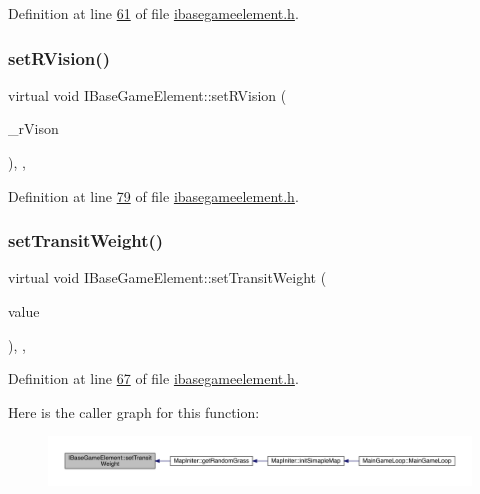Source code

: Definition at line \hyperlink{a00047_source_l00061}{61} of file \hyperlink{a00047_source}{ibasegameelement.\+h}.

\mbox{\label{a00137_a2719e14051c30f39ca60f4998e48abf9}} 
\subsubsection{\texorpdfstring{set\+R\+Vision()}{setRVision()}}
{\footnotesize\ttfamily virtual void I\+Base\+Game\+Element\+::set\+R\+Vision (\begin{DoxyParamCaption}\item[{int}]{\+\_\+r\+Vison }\end{DoxyParamCaption})\hspace{0.3cm}{\ttfamily [inline]}, {\ttfamily [virtual]}, {\ttfamily [inherited]}}



Definition at line \hyperlink{a00047_source_l00079}{79} of file \hyperlink{a00047_source}{ibasegameelement.\+h}.

\mbox{\label{a00137_ac480b8140b5b290f49b4b96a47291180}} 
\subsubsection{\texorpdfstring{set\+Transit\+Weight()}{setTransitWeight()}}
{\footnotesize\ttfamily virtual void I\+Base\+Game\+Element\+::set\+Transit\+Weight (\begin{DoxyParamCaption}\item[{\hyperlink{a00161}{Infinity\+Double} $\ast$}]{value }\end{DoxyParamCaption})\hspace{0.3cm}{\ttfamily [inline]}, {\ttfamily [virtual]}, {\ttfamily [inherited]}}



Definition at line \hyperlink{a00047_source_l00067}{67} of file \hyperlink{a00047_source}{ibasegameelement.\+h}.

Here is the caller graph for this function\+:
\nopagebreak
\begin{figure}[H]
\begin{center}
\leavevmode
\includegraphics[width=350pt]{d2/df5/a00137_ac480b8140b5b290f49b4b96a47291180_icgraph}
\end{center}
\end{figure}
\mbox{\label{a00157_a455ad8853248e1976e9d817eb55f102a}}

WHAT THE TASK REQUIRES: The pictures are to be omitted, and the rest of the listing is to be transcribed exactly.

YOUR SOLUTION:
Source code

: Definition at line \hyperlink{a00047_source_l00061}{61} of file \hyperlink{a00047_source}{ibasegameelement.\+h}.

\mbox{\label{a00137_a2719e14051c30f39ca60f4998e48abf9}} 
\subsubsection{\texorpdfstring{set\+R\+Vision()}{setRVision()}}
{\footnotesize\ttfamily virtual void I\+Base\+Game\+Element\+::set\+R\+Vision (\begin{DoxyParamCaption}\item[{int}]{\+\_\+r\+Vison }\end{DoxyParamCaption})\hspace{0.3cm}{\ttfamily [inline]}, {\ttfamily [virtual]}, {\ttfamily [inherited]}}



Definition at line \hyperlink{a00047_source_l00079}{79} of file \hyperlink{a00047_source}{ibasegameelement.\+h}.

\mbox{\label{a00137_ac480b8140b5b290f49b4b96a47291180}} 
\subsubsection{\texorpdfstring{set\+Transit\+Weight()}{setTransitWeight()}}
{\footnotesize\ttfamily virtual void I\+Base\+Game\+Element\+::set\+Transit\+Weight (\begin{DoxyParamCaption}\item[{\hyperlink{a00161}{Infinity\+Double} $\ast$}]{value }\end{DoxyParamCaption})\hspace{0.3cm}{\ttfamily [inline]}, {\ttfamily [virtual]}, {\ttfamily [inherited]}}



Definition at line \hyperlink{a00047_source_l00067}{67} of file \hyperlink{a00047_source}{ibasegameelement.\+h}.

Here is the caller graph for this function\+:
\nopagebreak
\begin{figure}[H]
\begin{center}
\leavevmode
\includegraphics[width=350pt]{d2/df5/a00137_ac480b8140b5b290f49b4b96a47291180_icgraph}
\end{center}
\end{figure}
\mbox{\label{a00157_a455ad8853248e1976e9d817eb55f102a}}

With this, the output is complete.